It’s a good idea to request a catalog from all of the major suppliers: Dadant, W.T. Kelley, Brushy Mountain, Mannlake, Betterbee, Miller Bee Supply, and Rossman Apiaries. Also, be sure to calculate shipping costs into the mix – some beekeepers who are handy with tools will order supplies for one hive, and use that hive as a template for building others themselves.

List of First Beekeeping Equipment and Supplies
  • Instruction manual: First Lessons in Beekeeping by C.P. Dadant
  • Telescoping covers and inner covers for the roof and ceiling of the hive
  • Screened Bottom Board (IPM), for the floor of the hive
  • Entrance Reducer, which reduces the size of the front door until the bees are established and able to defend their colony with a full-sized entrance
  • Medium Supers (5 each), for the walls of the hive
  • Medium Frames (50 each), which are like rooms within the hive. They will hold the comb. One sheet per frame is normally used. Many people buy more frames than initially needed, which saves money on shipping future purchases.

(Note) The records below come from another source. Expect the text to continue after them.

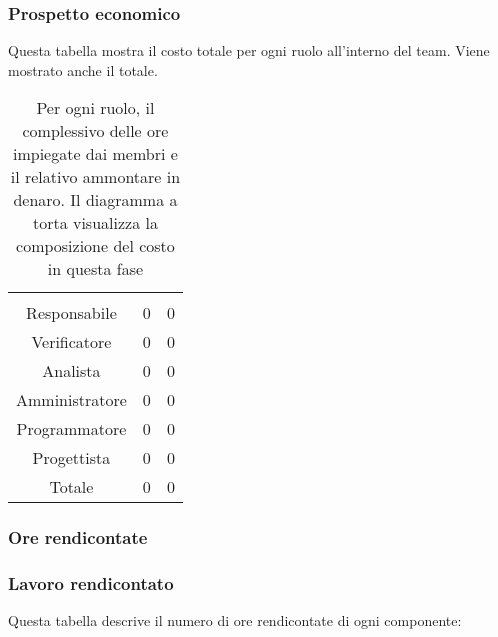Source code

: \subsubsection{Prospetto economico}
Questa tabella mostra il costo totale per ogni ruolo all'interno del team. Viene mostrato anche il totale.

\begin{table}[H]
{\setlength{\parindent}{0cm}
\begin{minipage}{.43\textwidth}
	\begin{tabular}{ccc}
	\rowcolorhead
	\headertitle{Ruolo} & \headertitle{Ore} & \headertitle{Costo(€)}\\
	Responsabile & 0 & 0\\
	Verificatore & 0 & 0\\
	Analista & 0 & 0\\
	Amministratore & 0 & 0\\
	Programmatore & 0 & 0\\
	Progettista & 0 & 0\\
	\hline
	Totale & 0& 0\\
	\end{tabular}
\end{minipage}%
\begin{minipage}{.57\textwidth}
\end{minipage} }
\caption{Per ogni ruolo, il complessivo delle ore impiegate dai membri e il relativo ammontare in denaro. Il diagramma a torta visualizza la composizione del costo in questa fase}
\end{table}



\subsubsection{Ore rendicontate}
\subsubsection{Lavoro rendicontato}
Questa tabella descrive il numero di ore rendicontate di ogni componente:

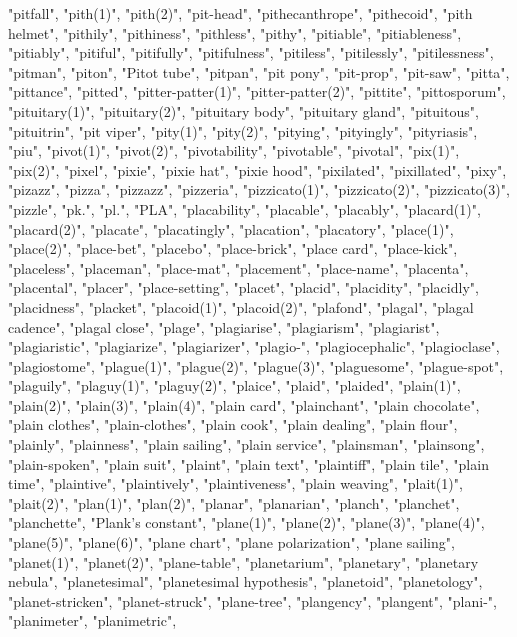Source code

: "pitfall",
"pith(1)",
"pith(2)",
"pit-head",
"pithecanthrope",
"pithecoid",
"pith helmet",
"pithily",
"pithiness",
"pithless",
"pithy",
"pitiable",
"pitiableness",
"pitiably",
"pitiful",
"pitifully",
"pitifulness",
"pitiless",
"pitilessly",
"pitilessness",
"pitman",
"piton",
"Pitot tube",
"pitpan",
"pit pony",
"pit-prop",
"pit-saw",
"pitta",
"pittance",
"pitted",
"pitter-patter(1)",
"pitter-patter(2)",
"pittite",
"pittosporum",
"pituitary(1)",
"pituitary(2)",
"pituitary body",
"pituitary gland",
"pituitous",
"pituitrin",
"pit viper",
"pity(1)",
"pity(2)",
"pitying",
"pityingly",
"pityriasis",
"piu",
"pivot(1)",
"pivot(2)",
"pivotability",
"pivotable",
"pivotal",
"pix(1)",
"pix(2)",
"pixel",
"pixie",
"pixie hat",
"pixie hood",
"pixilated",
"pixillated",
"pixy",
"pizazz",
"pizza",
"pizzazz",
"pizzeria",
"pizzicato(1)",
"pizzicato(2)",
"pizzicato(3)",
"pizzle",
"pk.",
"pl.",
"PLA",
"placability",
"placable",
"placably",
"placard(1)",
"placard(2)",
"placate",
"placatingly",
"placation",
"placatory",
"place(1)",
"place(2)",
"place-bet",
"placebo",
"place-brick",
"place card",
"place-kick",
"placeless",
"placeman",
"place-mat",
"placement",
"place-name",
"placenta",
"placental",
"placer",
"place-setting",
"placet",
"placid",
"placidity",
"placidly",
"placidness",
"placket",
"placoid(1)",
"placoid(2)",
"plafond",
"plagal",
"plagal cadence",
"plagal close",
"plage",
"plagiarise",
"plagiarism",
"plagiarist",
"plagiaristic",
"plagiarize",
"plagiarizer",
"plagio-",
"plagiocephalic",
"plagioclase",
"plagiostome",
"plague(1)",
"plague(2)",
"plague(3)",
"plaguesome",
"plague-spot",
"plaguily",
"plaguy(1)",
"plaguy(2)",
"plaice",
"plaid",
"plaided",
"plain(1)",
"plain(2)",
"plain(3)",
"plain(4)",
"plain card",
"plainchant",
"plain chocolate",
"plain clothes",
"plain-clothes",
"plain cook",
"plain dealing",
"plain flour",
"plainly",
"plainness",
"plain sailing",
"plain service",
"plainsman",
"plainsong",
"plain-spoken",
"plain suit",
"plaint",
"plain text",
"plaintiff",
"plain tile",
"plain time",
"plaintive",
"plaintively",
"plaintiveness",
"plain weaving",
"plait(1)",
"plait(2)",
"plan(1)",
"plan(2)",
"planar",
"planarian",
"planch",
"planchet",
"planchette",
"Plank's constant",
"plane(1)",
"plane(2)",
"plane(3)",
"plane(4)",
"plane(5)",
"plane(6)",
"plane chart",
"plane polarization",
"plane sailing",
"planet(1)",
"planet(2)",
"plane-table",
"planetarium",
"planetary",
"planetary nebula",
"planetesimal",
"planetesimal hypothesis",
"planetoid",
"planetology",
"planet-stricken",
"planet-struck",
"plane-tree",
"plangency",
"plangent",
"plani-",
"planimeter",
"planimetric",
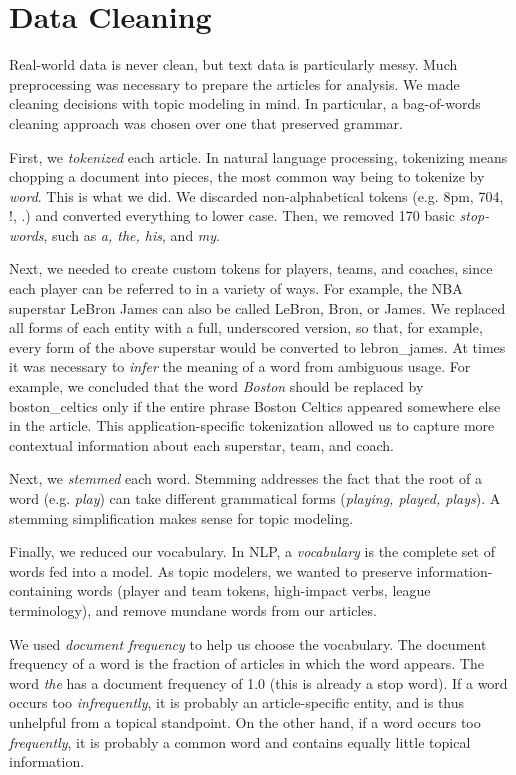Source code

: \documentclass[11pt]{article}
\begin{document}
\section{Data Cleaning}
Real-world data is never clean, but text data is particularly messy. Much preprocessing was necessary to prepare the articles for analysis. We made cleaning decisions with topic modeling in mind.  In particular, a bag-of-words cleaning approach was chosen over one that preserved grammar.

First, we \textit{tokenized} each article. In natural language processing, tokenizing means chopping a document into pieces, the most common way being to tokenize by \textit{word}. This is what we did.  We discarded non-alphabetical tokens (e.g. 8pm, 704, !, .) and converted everything to lower case.  Then, we removed 170 basic \textit{stop-words}, such as \textit{a, the, his}, and \textit{my}. 

Next, we needed to create custom tokens for players, teams, and coaches, since each player can be referred to in a variety of ways. For example, the NBA superstar LeBron James can also be called LeBron, Bron, or James.  We replaced all forms of each entity with a full, underscored version, so that, for example, every form of the above superstar would be converted to lebron\_james.  At times it was necessary to \textit{infer} the meaning of a word from ambiguous usage. For example, we concluded that the word \textit{Boston} should be replaced by boston\_celtics only if the entire phrase Boston Celtics appeared somewhere else in the article.  This application-specific tokenization allowed us to capture more contextual information about each superstar, team, and coach.

Next, we \textit{stemmed} each word. Stemming addresses the fact that the root of a word (e.g. \textit{play}) can take different grammatical forms (\textit{playing, played, plays}). A stemming simplification makes sense for topic modeling.

Finally, we reduced our vocabulary. In NLP, a \textit{vocabulary} is the complete set of words fed into a model.  As topic modelers, we wanted to preserve information-containing words (player and team tokens, high-impact verbs, league terminology), and remove mundane words from our articles.

We used \textit{document frequency} to help us choose the vocabulary. The document frequency of a word is the fraction of articles in which the word appears. The word \textit{the} has a document frequency of 1.0 (this is already a stop word). If a word occurs too \textit{infrequently}, it is probably an article-specific entity, and is thus unhelpful from a topical standpoint. On the other hand, if a word occurs too \textit{frequently}, it is probably a common word and  contains equally little topical information.
\end{document}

  • Small Cell Foundation (IPM), which provides a template for the bees to build comb. One sheet per frame.
  • Feeder – it’s necessary to feed sugar water to a colony to assist it in establishing itself.
  • Smoker – it’s a good practice to use smoke when you inspect your bees. Smoke calms and disorients the bees, making them a lot easier to work with.
  • Hive Tool – it won’t be necessary in the beginning, but as the bees establish the hive and propolize, the tool assists in separating the components.
  • Protective clothing – A veil is the minimum protection required when working with bees. There are some good jacket/veil options. It is also highly suggested that you wear bib overalls while you work. For the best protection, a veil and coveralls is the way to go.
  • Gloves – many suggest starting without gloves and/or transitioning away from using them, but they’re handy nonetheless. Non-ventilated gloves are preferred, as you can get stung through the screen of the ventilated ones. Large, thick pigskin and sleeved rubber beekeeping gloves are best.
  • Nucs: A "nuc" or nuc box, is a smaller version of a normal hive designed to hold fewer frames. It is intended to contain a smaller number of bees, and a smaller space makes it easier for the bees to manage the temperature and humidity of the colony, which is vital for brood rearing.
  • Additional nice-to-haves – frame perch, frame grip
  • Warnings – don’t use Typar weed blocker, as the bees try to eat it and can’t. Also, it is very easy to spend too much. Study up, shop around, and make your purchases frugally.